Le documentaire "Déchets : la grande illusion" a mis en avant les lacunes du recyclage en France, avec chiffres, analyses, témoignages et images marquantes à l'appui.
L'organisme Citeo admet que le taux de recyclage effectif des emballages plastiques ne s'élève encore en France qu'à 29% de ceux qui sont collectés. Soit tout juste six points de plus en six ans (23% en 2015) alors qu'il est beaucoup plus élevé dans les pays voisins comme l'Allemagne.
Mais "ça n'a aucun sens de décourager les Français", regrette Mme Génier dans un entretien à l'AFP au cours duquel elle se dit "en total désaccord" avec l'émission.
Cash Investigation mettait notamment en cause "l'extension du geste de tri" (c'est-à-dire le tri systématique de tous les plastiques dans la poubelle jaune) demandée à environ la moitié des Français, alors que beaucoup de ces plastiques ne sont dans les faits pas encore recyclés.
Si le recyclage est lent à se mettre en place pour certaines molécules plastiques, c'est essentiellement en raison de la complexité de l'opération et du montant des investissements à réaliser aussi bien dans les centres de tri que chez les recycleurs, affirme Mme Génier.
"Mais c'est avant tout par le geste de tri que l'on peut récupérer les matières" ajoute-t-elle, en prenant l'exemple des pots de yaourt, quasiment pas recyclés en France comme dénoncé par l'émission.
"Pour monter une filière industrielle de recyclage des pots de yaourt en polystyrène (PS), il faut parvenir à une +masse+ à recycler, un +gisement+" explique-t-elle, sinon les industriels risquent d'hésiter à investir.
Océans de plastique
Le consortium PS25, composé d'industriels de l'agroalimentaire notamment, doit prendre une décision fin 2021 pour lancer d'ici à 2025 une filière sur le recyclage du polystyrène.
Au total, sur 1,2 million de tonnes d'emballages plastiques mis sur le marché chaque année en France (bouteilles, pots de yaourts, barquettes, films plastiques..), 65% sont recyclables, ajoute la responsable.
Meilleures élèves de la classe, les bouteilles en plastique PET, dont le taux de recyclage s'élève à 58% en France.
"Même cela veut dire que 42% d'entre elles échappent au dispositif, car elles ne sont pas triées en amont par les consommateurs dans les poubelles prévues à cet effet", les poubelles jaunes, pointe Mme Génier.

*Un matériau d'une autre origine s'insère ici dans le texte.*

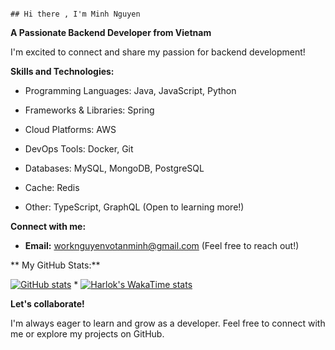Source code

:                                                                           ## Hi there , I'm Minh Nguyen

**A Passionate Backend Developer from Vietnam**

I'm excited to connect and share my passion for backend development!

**Skills and Technologies:**


* Programming Languages: Java, JavaScript, Python

* Frameworks & Libraries: Spring

* Cloud Platforms: AWS

* DevOps Tools: Docker, Git

* Databases: MySQL, MongoDB, PostgreSQL

* Cache: Redis

* Other: TypeScript, GraphQL (Open to learning more!)

**Connect with me:**


* **Email:** worknguyenvotanminh@gmail.com (Feel free to reach out!)

** My GitHub Stats:**

[![GitHub stats](https://github-readme-stats.vercel.app/api?username=nguyenxvotanminh3&show_icons=true&count_private=true&hide=prs&theme=synthwave&hide_border=true)](https://github.com/nguyenxvotanminh3)
*
[![Harlok's WakaTime stats](https://github-readme-stats.vercel.app/api/wakatime?username=nguyenxvotanminh3)](https://github.com/nguyenxvotanminh3/github-readme-stats)

**Let's collaborate!**

I'm always eager to learn and grow as a developer. Feel free to connect with me or explore my projects on GitHub. 
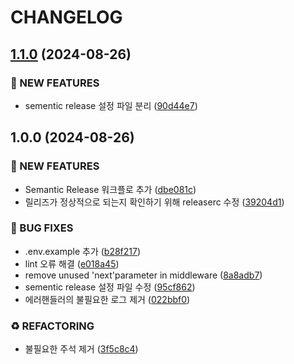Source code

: # CHANGELOG

## [1.1.0](https://github.com/startup-life/express-backend/compare/v1.0.0...v1.1.0) (2024-08-26)

### 🚀 NEW FEATURES

* sementic release 설정 파일 분리 ([90d44e7](https://github.com/startup-life/express-backend/commit/90d44e7c5835acb824026d08854e09c042779b5b))

## 1.0.0 (2024-08-26)

### 🚀 NEW FEATURES

* Semantic Release 워크플로 추가 ([dbe081c](https://github.com/startup-life/express-backend/commit/dbe081c5201fd8a9ce04b116f84d43b78310cab6))
* 릴리즈가 정상적으로 되는지 확인하기 위해 releaserc 수정 ([39204d1](https://github.com/startup-life/express-backend/commit/39204d1c759b6b9acabec4b70c1c6888530d1ba8))

### 🐛 BUG FIXES

* .env.example 추가 ([b28f217](https://github.com/startup-life/express-backend/commit/b28f217c33447fab4b63d6575825797b347d4612))
* lint 오류 해결 ([e018a45](https://github.com/startup-life/express-backend/commit/e018a457ae215f51b2aa214c689ee230cbb49ba7))
* remove unused 'next'parameter in middleware ([8a8adb7](https://github.com/startup-life/express-backend/commit/8a8adb7b415da6c95619ec19d65e4e621eeaa256))
* sementic release 설정 파일 수정 ([95cf862](https://github.com/startup-life/express-backend/commit/95cf862e79e7ea374b0880d1d6a1ee49fc787d1e))
* 에러핸들러의 불필요한 로그 제거 ([022bbf0](https://github.com/startup-life/express-backend/commit/022bbf0b10ee10dc17f29c7e2729a13b97e2eeab))

### ♻️ REFACTORING

* 불필요한 주석 제거 ([3f5c8c4](https://github.com/startup-life/express-backend/commit/3f5c8c44c75f9daf530c1a93760011b7588b1307))
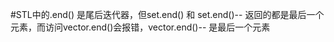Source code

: #STL中的.end() 是尾后迭代器，但set.end() 和 set.end()-- 返回的都是最后一个元素，而访问vector.end()会报错，vector.end()-- 是最后一个元素

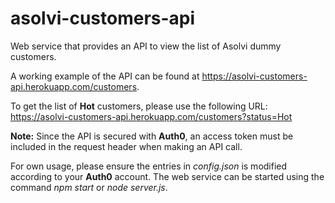 # asolvi-customers-api
Web service that provides an API to view the list of Asolvi dummy customers.

A working example of the API can be found at https://asolvi-customers-api.herokuapp.com/customers.

To get the list of <b>Hot</b> customers, please use the following URL:
https://asolvi-customers-api.herokuapp.com/customers?status=Hot

<b>Note:</b> Since the API is secured with <b>Auth0</b>, an access token must be included in the request 
header when making an API call.

For own usage, please ensure the entries in <i>config.json</i> is modified according to your <b>Auth0</b> account.
The web service can be started using the command <i>npm start</i> or <i>node server.js</i>.
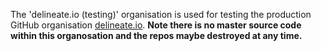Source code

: The 'delineate.io (testing)' organisation is used for testing the production GitHub organisation [delineate.io](https://github.com/delineateio).  **Note there is no master source code within this organosation and the repos maybe destroyed at any time.**
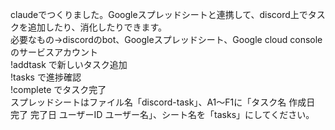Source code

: claudeでつくりました。Googleスプレッドシートと連携して、discord上でタスクを追加したり、消化したりできます。<br>
必要なもの→discordのbot、Googleスプレッドシート、Google cloud consoleのサービスアカウント<br>
!addtask で新しいタスク追加<br>
!tasks で進捗確認<br>
!complete でタスク完了<br>
スプレッドシートはファイル名「discord-task」、A1〜F1に「タスク名	作成日	完了	完了日	ユーザーID	ユーザー名」、シート名を「tasks」にしてください。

L'urgence de l'accélération du processus de tri et de recyclage des déchets plastiques est mise en évidence par de nombreux scientifiques dénonçant les océans de plastique qui envahissent la planète et menacent la biodiversité.
Selon une étude parue en juillet dans la revue Nature sustainability, seulement dix produits en plastique représentent 75% de l'ensemble des déchets dans les océans.
Les sacs à usage unique, bouteilles, contenants, couverts et emballages alimentaires représentent près de la moitié des déchets provenant de l'homme.
Pour arriver à ces conclusions, les chercheurs ont analysé une combinaison de 12 millions de points de données provenant de 36 bases de données à travers la planète. L'analyse comprenait des éléments de plus de 3 cm et identifiables, à l'exclusion des fragments et des microplastiques.